## Work to be completed
Copy all lines in the data that contain the string "ulanish".

Data items:
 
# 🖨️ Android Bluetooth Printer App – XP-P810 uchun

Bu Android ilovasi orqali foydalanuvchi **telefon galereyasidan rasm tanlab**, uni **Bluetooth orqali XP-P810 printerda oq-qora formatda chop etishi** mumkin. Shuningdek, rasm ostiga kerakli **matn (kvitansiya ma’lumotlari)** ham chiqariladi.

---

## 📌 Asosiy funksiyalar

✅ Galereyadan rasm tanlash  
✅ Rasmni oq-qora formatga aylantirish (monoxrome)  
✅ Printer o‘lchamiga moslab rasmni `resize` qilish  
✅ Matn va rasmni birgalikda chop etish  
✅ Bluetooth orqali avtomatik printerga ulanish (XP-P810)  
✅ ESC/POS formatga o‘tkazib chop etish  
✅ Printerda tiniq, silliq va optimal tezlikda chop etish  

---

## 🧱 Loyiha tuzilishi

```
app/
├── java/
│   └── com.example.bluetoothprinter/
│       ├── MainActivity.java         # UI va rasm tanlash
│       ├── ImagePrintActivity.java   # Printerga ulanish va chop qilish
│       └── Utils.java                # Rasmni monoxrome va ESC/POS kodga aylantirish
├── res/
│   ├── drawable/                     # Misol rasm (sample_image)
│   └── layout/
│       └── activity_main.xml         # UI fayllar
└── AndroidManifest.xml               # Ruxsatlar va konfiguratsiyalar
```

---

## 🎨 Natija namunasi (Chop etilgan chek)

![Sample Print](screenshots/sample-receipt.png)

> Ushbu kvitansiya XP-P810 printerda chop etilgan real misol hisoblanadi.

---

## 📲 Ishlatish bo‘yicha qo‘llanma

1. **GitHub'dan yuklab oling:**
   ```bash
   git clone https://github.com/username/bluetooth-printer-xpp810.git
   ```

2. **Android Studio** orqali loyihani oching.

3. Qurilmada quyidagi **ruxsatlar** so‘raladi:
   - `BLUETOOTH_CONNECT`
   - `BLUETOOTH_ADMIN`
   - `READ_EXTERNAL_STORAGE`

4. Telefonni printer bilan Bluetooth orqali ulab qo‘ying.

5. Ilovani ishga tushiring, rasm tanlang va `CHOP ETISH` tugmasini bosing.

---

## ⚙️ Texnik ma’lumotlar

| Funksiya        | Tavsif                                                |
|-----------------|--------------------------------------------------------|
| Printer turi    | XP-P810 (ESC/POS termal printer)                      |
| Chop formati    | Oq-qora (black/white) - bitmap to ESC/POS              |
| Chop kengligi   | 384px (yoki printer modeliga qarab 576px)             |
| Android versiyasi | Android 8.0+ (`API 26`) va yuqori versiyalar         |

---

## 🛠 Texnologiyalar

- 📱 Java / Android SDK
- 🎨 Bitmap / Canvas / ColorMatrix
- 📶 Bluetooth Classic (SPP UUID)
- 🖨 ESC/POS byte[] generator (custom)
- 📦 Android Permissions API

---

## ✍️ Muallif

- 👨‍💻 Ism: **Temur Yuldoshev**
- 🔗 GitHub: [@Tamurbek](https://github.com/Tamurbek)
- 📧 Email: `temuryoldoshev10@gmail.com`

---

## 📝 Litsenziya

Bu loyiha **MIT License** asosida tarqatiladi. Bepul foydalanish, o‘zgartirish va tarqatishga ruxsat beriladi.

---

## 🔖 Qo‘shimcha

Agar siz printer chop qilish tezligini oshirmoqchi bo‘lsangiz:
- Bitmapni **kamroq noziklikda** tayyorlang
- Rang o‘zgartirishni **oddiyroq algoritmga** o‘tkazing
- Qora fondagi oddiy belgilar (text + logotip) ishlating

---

## Exercise response
✅ Bluetooth orqali avtomatik printerga ulanish (XP-P810)  
│       ├── ImagePrintActivity.java   # Printerga ulanish va chop qilish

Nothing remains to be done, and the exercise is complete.